Spécial Marche verte

Les enfants sont-ils exploités par la publicité ?

De plus en plus de régies publicitaires et d’agences de casting font appel aux enfants pour apparaître dans des spots publicitaires, ce qui n'est pas du goût de la Fédération marocaine des droits des consommateurs qui trouve que cela rentre dans le cadre du travail des mineurs.

La publicité fait très souvent appel aux enfants.

02 Août 2014 À 15:56

L’utilisation des enfants dans la publicité est rentable partout dans le monde. En effet, les plus petits sont devenus de véritables vendeurs de marques de produits. C’est ce qui pousse les régies publicitaires et les agences de casting à faire de plus en plus appel à eux pour des spots publicitaires. Résultat : il ne se passe pas une journée sans qu’on voie des bambins partout dans les différents supports médias : télévision, panneaux d’affichage, dépliants, presse écrite, magazine et même sur Internet. Dès leur plus jeune âge, ces enfants sont mis sous les feux des projecteurs et des caméras pour tourner des publicités pour des produits destinés aux enfants, mais aussi des publicités pour d’autres produits qui n’ont aucune relation avec les enfants, comme les agences de voyages, les banques, etc., l’apparition de l’enfant exprimant dans ce cas l’entente familiale.

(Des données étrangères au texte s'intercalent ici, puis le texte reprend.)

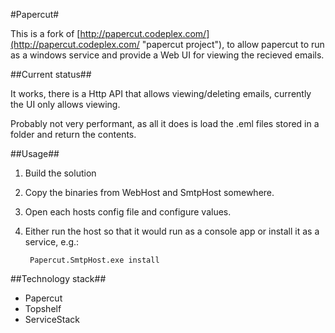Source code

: #Papercut#


This is a fork of [http://papercut.codeplex.com/](http://papercut.codeplex.com/ "papercut project"), to allow papercut to run as a windows service and provide a Web UI for viewing the recieved emails.

##Current status##

It works, there is a Http API that allows viewing/deleting emails, currently the UI only allows viewing.

Probably not very performant, as all it does is load the .eml files stored in a folder and return the contents.

##Usage##

1. Build the solution

2. Copy the binaries from WebHost and SmtpHost somewhere.

3. Open each hosts config file and configure values.

4. Either run the host so that it would run as a console app or install it as a service, e.g.:

        Papercut.SmtpHost.exe install


##Technology stack##

- Papercut
- Topshelf
- ServiceStack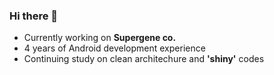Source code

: ### Hi there 👋

- Currently working on <b>Supergene co.</b>
- 4 years of Android development experience
- Continuing study on clean architechure and <b>'shiny'</b> codes

<!--
**victory316/victory316** is a ✨ _special_ ✨ repository because its `README.md` (this file) appears on your GitHub profile.

Here are some ideas to get you started:

- 🔭 I’m currently working on ...
- 🌱 I’m currently learning ...
- 👯 I’m looking to collaborate on ...
- 🤔 I’m looking for help with ...
- 💬 Ask me about ...
- 📫 How to reach me: ...
- 😄 Pronouns: ...
- ⚡ Fun fact: ...
-->

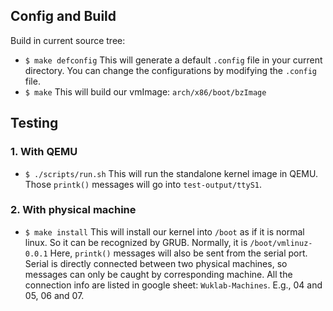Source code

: ## Config and Build

Build in current source tree:
- `$ make defconfig`
        This will generate a default `.config` file in your current directory.
        You can change the configurations by modifying the `.config` file.
- `$ make`
        This will build our vmImage: `arch/x86/boot/bzImage`

## Testing
### 1. With QEMU
- `$ ./scripts/run.sh`
        This will run the standalone kernel image in QEMU.
        Those `printk()` messages will go into `test-output/ttyS1`.

### 2. With physical machine
- `$ make install`
        This will install our kernel into `/boot` as if it is normal linux.
	So it can be recognized by GRUB. Normally, it is `/boot/vmlinuz-0.0.1`
        Here, `printk()` messages will also be sent from the serial port.
        Serial is directly connected between two physical machines, so messages
        can only be caught by corresponding machine. All the connection info
        are listed in google sheet: `Wuklab-Machines`. E.g., 04 and 05, 06 and 07.
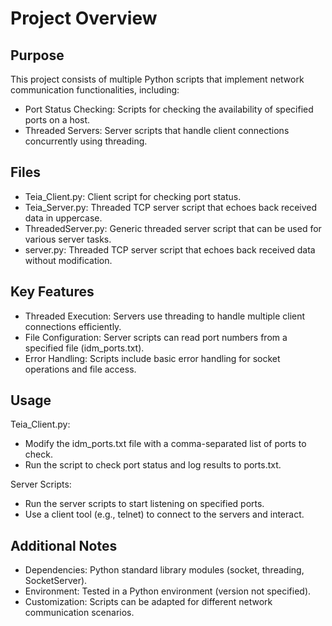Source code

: # Project Overview

## Purpose

This project consists of multiple Python scripts that implement network communication functionalities, including:

- Port Status Checking: Scripts for checking the availability of specified ports on a host.
- Threaded Servers: Server scripts that handle client connections concurrently using threading.
  
## Files
- Teia_Client.py: Client script for checking port status.
- Teia_Server.py: Threaded TCP server script that echoes back received data in uppercase.
- ThreadedServer.py: Generic threaded server script that can be used for various server tasks.
- server.py: Threaded TCP server script that echoes back received data without modification.

## Key Features
- Threaded Execution: Servers use threading to handle multiple client connections efficiently.
- File Configuration: Server scripts can read port numbers from a specified file (idm_ports.txt).
- Error Handling: Scripts include basic error handling for socket operations and file access.

## Usage
Teia_Client.py:
- Modify the idm_ports.txt file with a comma-separated list of ports to check.
- Run the script to check port status and log results to ports.txt.
  
Server Scripts:
- Run the server scripts to start listening on specified ports.
- Use a client tool (e.g., telnet) to connect to the servers and interact.
  
## Additional Notes
- Dependencies: Python standard library modules (socket, threading, SocketServer).
- Environment: Tested in a Python environment (version not specified).
- Customization: Scripts can be adapted for different network communication scenarios.

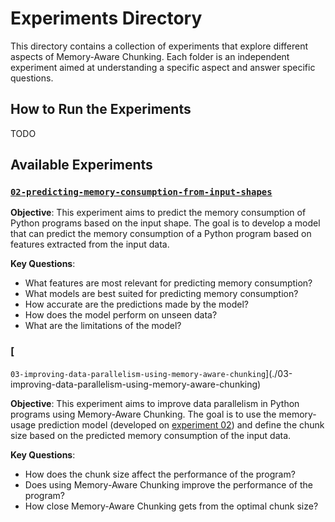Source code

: # Experiments Directory

This directory contains a collection of experiments that explore different aspects of Memory-Aware Chunking.
Each folder is an independent experiment aimed at understanding a specific aspect and answer specific questions.

## How to Run the Experiments

TODO

## Available Experiments

### [`02-predicting-memory-consumption-from-input-shapes`](./02-predicting-memory-consumption-from-input-shapes)

**Objective**:
This experiment aims to predict the memory consumption of Python programs based on the input shape.
The goal is to develop a model that can predict the memory consumption of a Python program based on features extracted
from the input data.

**Key Questions**:

- What features are most relevant for predicting memory consumption?
- What models are best suited for predicting memory consumption?
- How accurate are the predictions made by the model?
- How does the model perform on unseen data?
- What are the limitations of the model?

### [
`03-improving-data-parallelism-using-memory-aware-chunking`](./03-improving-data-parallelism-using-memory-aware-chunking)

**Objective**:
This experiment aims to improve data parallelism in Python programs using Memory-Aware Chunking.
The goal is to use the memory-usage prediction model (developed
on [experiment 02](./02-predicting-memory-consumption-from-input-shapes)) and define the chunk size based on the
predicted memory consumption of the input data.

**Key Questions**:

- How does the chunk size affect the performance of the program?
- Does using Memory-Aware Chunking improve the performance of the program?
- How close Memory-Aware Chunking gets from the optimal chunk size?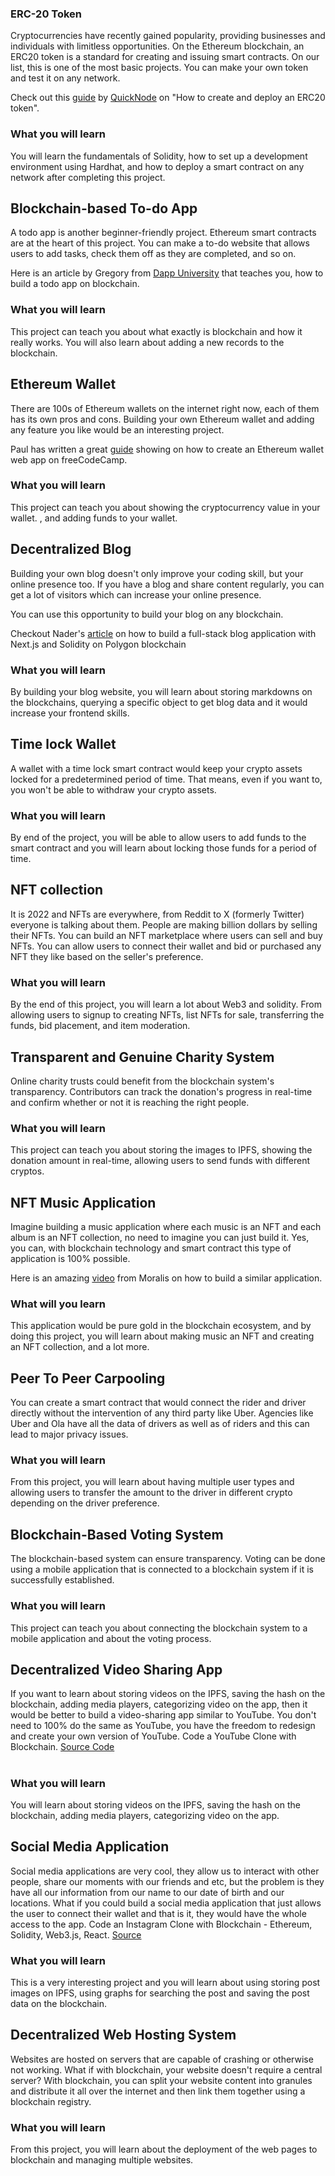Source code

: ### ERC-20 Token

Cryptocurrencies have recently gained popularity, providing businesses and individuals with limitless opportunities. On the Ethereum blockchain, an ERC20 token is a standard for creating and issuing smart contracts. On our list, this is one of the most basic projects. You can make your own token and test it on any network.

Check out this [guide](https://www.quicknode.com/guides/solidity/how-to-create-and-deploy-an-erc20-token) by [QuickNode](https://www.quicknode.com/) on "How to create and deploy an ERC20 token".

### What you will learn

You will learn the fundamentals of Solidity, how to set up a development environment using Hardhat, and how to deploy a smart contract on any network after completing this project.

##
## Blockchain-based To-do App

A todo app is another beginner-friendly project. Ethereum smart contracts are at the heart of this project. You can make a to-do website that allows users to add tasks, check them off as they are completed, and so on.

Here is an article by Gregory from [Dapp University](https://www.dappuniversity.com/articles/blockchain-app-tutorial) that teaches you, how to build a todo app on blockchain.

### What you will learn

This project can teach you about what exactly is blockchain and how it really works. You will also learn about adding a new records to the blockchain.

##
## Ethereum Wallet

There are 100s of Ethereum wallets on the internet right now, each of them has its own pros and cons. Building your own Ethereum wallet and adding any feature you like would be an interesting project.

Paul has written a great [guide](https://www.freecodecamp.org/news/how-to-build-an-ethereum-wallet-web-app-ac77dcaac573/) showing on how to create an Ethereum wallet web app on freeCodeCamp.

### What you will learn

This project can teach you about showing the cryptocurrency value in your wallet. , and adding funds to your wallet.

##
## Decentralized Blog

Building your own blog doesn't only improve your coding skill, but your online presence too. If you have a blog and share content regularly, you can get a lot of visitors which can increase your online presence.

You can use this opportunity to build your blog on any blockchain.

Checkout Nader's [article](https://dev.to/edge-and-node/the-complete-guide-to-full-stack-web3-development-4g74) on how to build a full-stack blog application with Next.js and Solidity on Polygon blockchain

### What you will learn

By building your blog website, you will learn about storing markdowns on the blockchains, querying a specific object to get blog data and it would increase your frontend skills.

##
## Time lock Wallet

A wallet with a time lock smart contract would keep your crypto assets locked for a predetermined period of time. That means, even if you want to, you won't be able to withdraw your crypto assets.

### What you will learn

By end of the project, you will be able to allow users to add funds to the smart contract and you will learn about locking those funds for a period of time.

##
## NFT collection

It is 2022 and NFTs are everywhere, from Reddit to X (formerly Twitter) everyone is talking about them. People are making billion dollars by selling their NFTs. You can build an NFT marketplace where users can sell and buy NFTs. You can allow users to connect their wallet and bid or purchased any NFT they like based on the seller's preference.

### What you will learn

By the end of this project, you will learn a lot about Web3 and solidity. From allowing users to signup to creating NFTs, list NFTs for sale, transferring the funds, bid placement, and item moderation.

##
## Transparent and Genuine Charity System

Online charity trusts could benefit from the blockchain system's transparency. Contributors can track the donation's progress in real-time and confirm whether or not it is reaching the right people.

### What you will learn

This project can teach you about storing the images to IPFS, showing the donation amount in real-time, allowing users to send funds with different cryptos.

##
## NFT Music Application


Imagine building a music application where each music is an NFT and each album is an NFT collection, no need to imagine you can just build it. Yes, you can, with blockchain technology and smart contract this type of application is 100% possible.

Here is an amazing [video](https://www.youtube.com/watch?v=E7R1gX-pEAs) from Moralis on how to build a similar application.

### What will you learn

This application would be pure gold in the blockchain ecosystem, and by doing this project, you will learn about making music an NFT and creating an NFT collection, and a lot more.

##
## Peer To Peer Carpooling

You can create a smart contract that would connect the rider and driver directly without the intervention of any third party like Uber. Agencies like Uber and Ola have all the data of drivers as well as of riders and this can lead to major privacy issues.

### What you will learn

From this project, you will learn about having multiple user types and allowing users to transfer the amount to the driver in different crypto depending on the driver preference.

##
## Blockchain-Based Voting System


The blockchain-based system can ensure transparency. Voting can be done using a mobile application that is connected to a blockchain system if it is successfully established.

### What you will learn

This project can teach you about connecting the blockchain system to a mobile application and about the voting process.

##
## Decentralized Video Sharing App


 If you want to learn about storing videos on the IPFS, saving the hash on the blockchain, adding media players, categorizing video on the app, then it would be better to build a video-sharing app similar to YouTube. You don't need to 100% do the same as YouTube, you have the freedom to redesign and create your own version of YouTube. Code a YouTube Clone with Blockchain. [Source Code](https://www.dappuniversity.com/videos/OLsteD3xkPQ)
#

### What you will learn

You will learn about storing videos on the IPFS, saving the hash on the blockchain, adding media players, categorizing video on the app.

##
## Social Media Application


Social media applications are very cool, they allow us to interact with other people, share our moments with our friends and etc, but the problem is they have all our information from our name to our date of birth and our locations. What if you could build a social media application that just allows the user to connect their wallet and that is it, they would have the whole access to the app. Code an Instagram Clone with Blockchain - Ethereum, Solidity, Web3.js, React. [Source](https://www.dappuniversity.com/videos/8rhueOcTu8k)

### What you will learn

This is a very interesting project and you will learn about using storing post images on IPFS, using graphs for searching the post and saving the post data on the blockchain.

##
## Decentralized Web Hosting System

Websites are hosted on servers that are capable of crashing or otherwise not working. What if with blockchain, your website doesn't require a central server? With blockchain, you can split your website content into granules and distribute it all over the internet and then link them together using a blockchain registry.

### What you will learn

From this project, you will learn about the deployment of the web pages to blockchain and managing multiple websites.
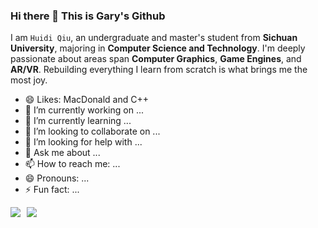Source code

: 
### Hi there 👋 This is Gary's Github

I am `Huidi Qiu`, an undergraduate and master's student from **Sichuan University**, majoring in **Computer Science and Technology**. I'm deeply passionate about areas span **Computer Graphics**, **Game Engines**, and **AR/VR**. Rebuilding everything I learn from scratch is what brings me the most joy.

- 😄 Likes: MacDonald and C++
- 🔭 I’m currently working on ...
- 🌱 I’m currently learning ...
- 👯 I’m looking to collaborate on ...
- 🤔 I’m looking for help with ...
- 💬 Ask me about ...
- 📫 How to reach me: ...
- 😄 Pronouns: ...
- ⚡ Fun fact: ...

<div style="display: flex; gap: 10px;">
  <a href="https://github.com/ssgaryss">
    <img src="https://github-readme-stats.vercel.app/api?username=ssgaryss&show_icons=true&hide_border=true" />
  </a>
  <a href="https://github.com/ssgaryss">
    <img src="https://github-readme-stats-9xad.vercel.app/api/top-langs/?username=ssgaryss&layout=compact" />
  </a>
</div>


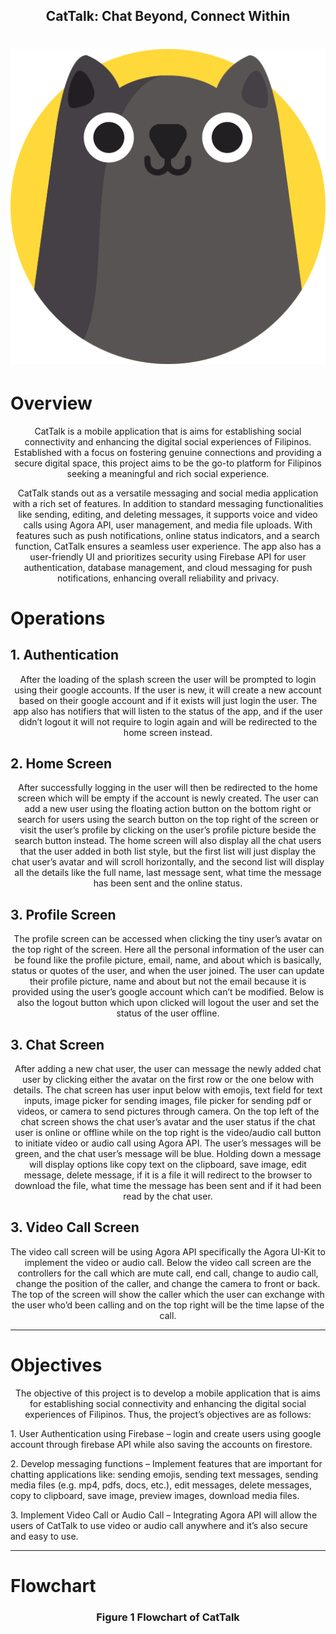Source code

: <h2 align="center">
    CatTalk: Chat Beyond, Connect Within
</h2>

<h1 align="center">
    <img src="icon.png"/>
</h1>

# Overview

<p align="center">
CatTalk is a mobile application that is aims for establishing social connectivity and enhancing the digital social experiences of Filipinos. Established with a focus on fostering genuine connections and providing a secure digital space, this project aims to be the go-to platform for Filipinos seeking a meaningful and rich social experience.
</p>

<p align="center">
CatTalk stands out as a versatile messaging and social media application with a rich set of features. In addition to standard messaging functionalities like sending, editing, and deleting messages, it supports voice and video calls using Agora API, user management, and media file uploads. With features such as push notifications, online status indicators, and a search function, CatTalk ensures a seamless user experience. The app also has a user-friendly UI and prioritizes security using Firebase API for user authentication, database management, and cloud messaging for push notifications, enhancing overall reliability and privacy.
</p>

# Operations

## 1. Authentication

<p align="center">After the loading of the splash screen the user will be prompted to login using their google accounts. If the user is new, it will create a new account based on their google account and if it exists will just login the user. The app also has notifiers that will listen to the status of the app, and if the user didn’t logout it will not require to login again and will be redirected to the home screen instead.
</p>

<div align="center">
    <!-- <img src="icon.png"/> -->
</div>

## 2. Home Screen

<p align="center">After successfully logging in the user will then be redirected to the home screen which will be empty if the account is newly created. The user can add a new user using the floating action button on the bottom right or search for users using the search button on the top right of the screen or visit the user’s profile by clicking on the user’s profile picture beside the search button instead. The home screen will also display all the chat users that the user added in both list style, but the first list will just display the chat user’s avatar and will scroll horizontally, and the second list will display all the details like the full name, last message sent, what time the message has been sent and the online status.
</p>

## 3. Profile Screen

<p align="center">The profile screen can be accessed when clicking the tiny user’s avatar on the top right of the screen. Here all the personal information of the user can be found like the profile picture, email, name, and about which is basically, status or quotes of the user, and when the user joined. The user can update their profile picture, name and about but not the email because it is provided using the user’s google account which can’t be modified. Below is also the logout button which upon clicked will logout the user and set the status of the user offline.
</p>

## 3. Chat Screen

<p align="center">After adding a new chat user, the user can message the newly added chat user by clicking either the avatar on the first row or the one below with details. The chat screen has user input below with emojis, text field for text inputs, image picker for sending images, file picker for sending pdf or videos, or camera to send pictures through camera. On the top left of the chat screen shows the chat user’s avatar and the user status if the chat user is online or offline while on the top right is the video/audio call button to initiate video or audio call using Agora API.  The user’s messages will be green, and the chat user’s message will be blue. Holding down a message will display options like copy text on the clipboard, save image, edit message, delete message, if it is a file it will redirect to the browser to download the file, what time the message has been sent and if it had been read by the chat user.
</p>

## 3. Video Call Screen

<p align="center">The video call screen will be using Agora API specifically the Agora UI-Kit to implement the video or audio call. Below the video call screen are the controllers for the call which are mute call, end call, change to audio call, change the position of the caller, and change the camera to front or back. The top of the screen will show the caller which the user can exchange with the user who’d been calling and on the top right will be the time lapse of the call.
</p>

<hr>

# Objectives

<div>
<p align="center">
The objective of this project is to develop a mobile application that is aims for establishing social connectivity and enhancing the digital social experiences of Filipinos. Thus, the project’s objectives are as follows:
</p>

<p align="left">
1. User Authentication using Firebase – login and create users using google account through firebase API while also saving the accounts on firestore.
</p>

<p align="left">
2. Develop messaging functions – Implement features that are important for chatting applications like: sending emojis, sending text messages, sending media files (e.g. mp4, pdfs, docs, etc.), edit messages, delete messages, copy to clipboard, save image, preview images, download media files.
</p>

<p align="left">
3. Implement Video Call or Audio Call – Integrating Agora API will allow the users of CatTalk to use video or audio call anywhere and it’s also secure and easy to use.
</p>

</div>

<hr>

# Flowchart

<div align="center">
    <h3>Figure 1 Flowchart of CatTalk</h4>
    <!-- <img src="![Alt text](image-2.png)"> -->
</div>
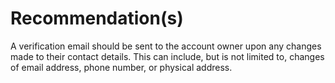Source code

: # Recommendation(s)

A verification email should be sent to the account owner upon any changes made to their contact details. This can include, but is not limited to, changes of email address, phone number, or physical address.
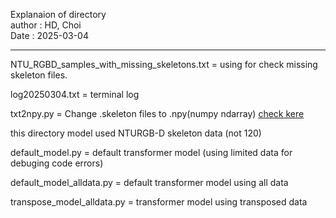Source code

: Explanaion of directory  
author : HD, Choi  
Date : 2025-03-04

---------

NTU_RGBD_samples_with_missing_skeletons.txt = using for check missing skeleton files.

log20250304.txt = terminal log

txt2npy.py = Change .skeleton files to .npy(numpy ndarray) [check kere](https://github.com/shahroudy/NTURGB-D)

this directory model used NTURGB-D skeleton data (not 120)

default_model.py = default transformer model (using limited data for debuging code errors)

default_model_alldata.py = default transformer model using all data

transpose_model_alldata.py = transformer model using transposed data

Bien que le fait de voir un enfant apparaitre dans un spot publicitaire soit devenu normal et n’ait rien de choquant, certains considèrent que cela rentre dans le cadre du travail des mineurs où on utilise l’enfant comme un objet et on se sert de lui, de son image, de ses stéréotypes pour attirer les consommateurs. C’est le cas de la Fédération marocaine des droits des consommateurs (FMDC) qui déplore «l’exploitation» des enfants dans ce domaine. «En ratifiant les conventions internationales et en consacrant l’interdiction du travail des enfants de moins de 15 ans, le Maroc avait franchi législativement la frontière lui permettant de figurer sur la liste des pays défendant et respectant les droits des enfants. Mais entre la promulgation d’un texte et son application réelle, il y a une grande faille due à l’analphabétisme et à la recherche rapide du gain. C’est ce dernier objectif qui motive l’utilisation des enfants de moins de 15 ans dans les différents spots publicitaires des sociétés de publicité. D’abord, par l’exploitation de l’amour filial et la faiblesse de la population jeune cible, l’objectif in fine est d'amener à la consommation des produits ou des services proposés», fustige Kherrati Bouazza, président de la FMDC. Et de poursuivre : «La loi marocaine n’a pas prévu la classification des travaux à effectuer par les enfants de moins de 15 ans. Le travail des mineurs est interdit quelle que soit sa nature. Il faut appliquer la loi fermement, surtout pour les entreprises de publicité qui disposent de cadres très performants et de moyens financiers exorbitants. Il faut également mener des campagnes de sensibilisation pour que la population soit consciente et y participe».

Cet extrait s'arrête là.